**Source material**:
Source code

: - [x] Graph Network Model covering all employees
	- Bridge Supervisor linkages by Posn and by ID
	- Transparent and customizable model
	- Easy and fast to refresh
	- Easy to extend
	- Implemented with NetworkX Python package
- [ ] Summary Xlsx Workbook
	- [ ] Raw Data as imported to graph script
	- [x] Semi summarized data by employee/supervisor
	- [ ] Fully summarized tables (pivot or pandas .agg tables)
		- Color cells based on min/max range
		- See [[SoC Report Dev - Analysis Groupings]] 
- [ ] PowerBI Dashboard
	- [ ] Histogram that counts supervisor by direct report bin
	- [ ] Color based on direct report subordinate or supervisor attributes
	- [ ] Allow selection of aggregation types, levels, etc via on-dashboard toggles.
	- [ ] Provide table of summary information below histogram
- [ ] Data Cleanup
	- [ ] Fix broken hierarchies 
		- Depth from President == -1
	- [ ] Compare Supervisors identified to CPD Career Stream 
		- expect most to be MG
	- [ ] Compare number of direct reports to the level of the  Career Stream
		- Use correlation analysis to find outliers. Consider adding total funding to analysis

**Assignment**: Transcribe verbatim. Cover the lines from the first line of the entries above to the line containing "- Implemented with NetworkX Python package", inclusive.

**Answer to this problem**:
Source code

: - [x] Graph Network Model covering all employees
	- Bridge Supervisor linkages by Posn and by ID
	- Transparent and customizable model
	- Easy and fast to refresh
	- Easy to extend
	- Implemented with NetworkX Python package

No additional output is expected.